PROMPT → Please repeat, from the entries that follow, the lines from the one containing "паперу є суто-ілюзорна." through the one containing "що ці акції" exactly, adding nothing.

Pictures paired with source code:
★ ★ ★ ★ ★
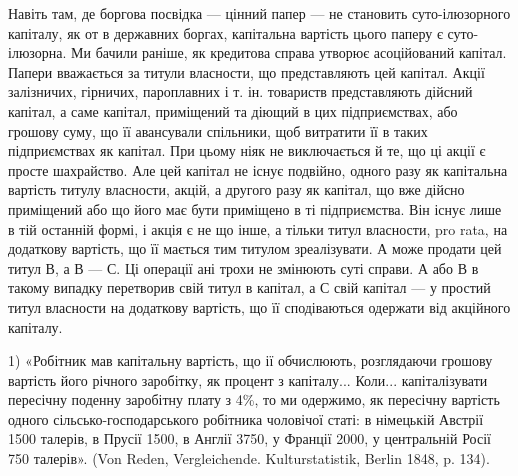 Навіть там, де боргова посвідка — цінний папер — не становить суто-ілюзорного
капіталу, як от в державних боргах, капітальна вартість цього
паперу є суто-ілюзорна. Ми бачили раніше, як кредитова справа утворює асоційований
капітал. Папери вважається за титули власности, що представляють
цей капітал. Акції залізничих, гірничих, пароплавних і т. ін. товариств представляють
дійсний капітал, а саме капітал, приміщений та діющий в цих
підприємствах, або грошову суму, що її авансували спільники, щоб витратити
її в таких підприємствах як капітал. При цьому ніяк не виключається й те,
що ці акції є просте шахрайство. Але цей капітал не існує подвійно, одного
разу як капітальна вартість титулу власности, акцій, а другого разу як капітал,
що вже дійсно приміщений або що його має бути приміщено в ті підприємства.
Він існує лише в тій останній формі, і акція є не що інше, а
тільки титул власности, pro rata, на додаткову вартість, що її мається тим
титулом зреалізувати. А може продати цей титул В, а В — С. Ці операції ані
трохи не змінюють суті справи. А або В в такому випадку перетворив свій
титул в капітал, а С свій капітал — у простий титул власности на додаткову
вартість, що її сподіваються одержати від акційного капіталу.

1) «Робітник мав капітальну вартість, що ії обчислюють, розглядаючи грошову вартість його
річного заробітку, як процент з капіталу... Коли... капіталізувати пересічну поденну заробітну
плату з 4\%, то ми одержимо, як пересічну вартість одного сільсько-господарського робітника чоловічої
статі: в німецькій Австрії 1500 талерів, в Прусії 1500, в Англії 3750, у Франції 2000, у
центральній Росії 750 талерів». (Von Reden, Vergleichende. Kulturstatistik, Berlin 1848, p. 134).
★ ★ ★ ★ ★
TASK OUTPUT →
паперу є суто-ілюзорна. Ми бачили раніше, як кредитова справа утворює асоційований
капітал. Папери вважається за титули власности, що представляють
цей капітал. Акції залізничих, гірничих, пароплавних і т. ін. товариств представляють
дійсний капітал, а саме капітал, приміщений та діющий в цих
підприємствах, або грошову суму, що її авансували спільники, щоб витратити
її в таких підприємствах як капітал. При цьому ніяк не виключається й те,
що ці акції є просте шахрайство. Але цей капітал не існує подвійно, одного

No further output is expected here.